**ABOUT THIS EXERCISE**
The expected answer is every line of the material that contains the word "itemize".

**AVAILABLE RECORDS**
········

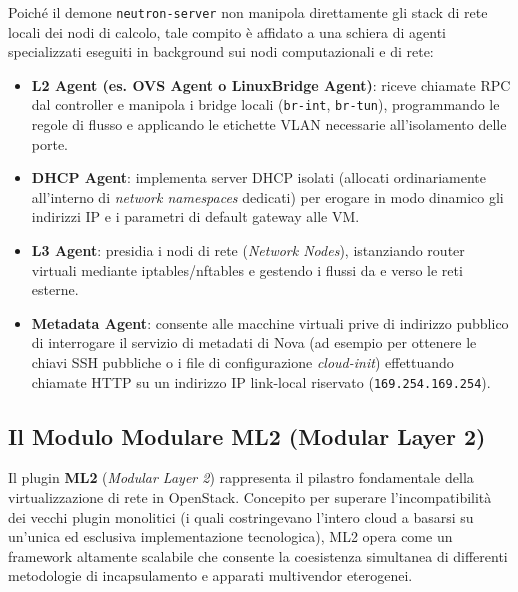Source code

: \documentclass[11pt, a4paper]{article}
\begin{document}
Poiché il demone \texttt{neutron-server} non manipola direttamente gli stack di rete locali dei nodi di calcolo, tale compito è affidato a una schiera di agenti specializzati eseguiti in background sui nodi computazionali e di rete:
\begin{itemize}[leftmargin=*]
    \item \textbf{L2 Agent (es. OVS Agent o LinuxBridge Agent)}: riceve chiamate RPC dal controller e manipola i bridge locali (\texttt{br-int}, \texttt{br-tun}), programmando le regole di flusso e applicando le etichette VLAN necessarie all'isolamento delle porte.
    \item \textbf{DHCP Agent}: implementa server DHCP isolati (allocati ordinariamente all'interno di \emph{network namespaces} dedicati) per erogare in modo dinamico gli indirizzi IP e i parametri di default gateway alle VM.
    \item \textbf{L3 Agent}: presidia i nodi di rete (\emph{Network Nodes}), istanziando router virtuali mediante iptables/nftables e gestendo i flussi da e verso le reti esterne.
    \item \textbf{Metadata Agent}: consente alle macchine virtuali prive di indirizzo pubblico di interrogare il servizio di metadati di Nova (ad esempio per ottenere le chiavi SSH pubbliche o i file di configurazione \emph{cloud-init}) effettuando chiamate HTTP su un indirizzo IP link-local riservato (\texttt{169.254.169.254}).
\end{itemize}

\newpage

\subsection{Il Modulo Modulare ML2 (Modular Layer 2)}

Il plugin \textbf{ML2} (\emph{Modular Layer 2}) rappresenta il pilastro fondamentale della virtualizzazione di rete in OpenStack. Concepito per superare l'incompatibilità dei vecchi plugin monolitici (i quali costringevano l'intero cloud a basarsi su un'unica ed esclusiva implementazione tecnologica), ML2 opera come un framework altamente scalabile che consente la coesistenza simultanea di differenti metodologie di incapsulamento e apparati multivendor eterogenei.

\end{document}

········

**ANSWER FOR THIS EXERCISE**
\begin{itemize}[leftmargin=*]
\end{itemize}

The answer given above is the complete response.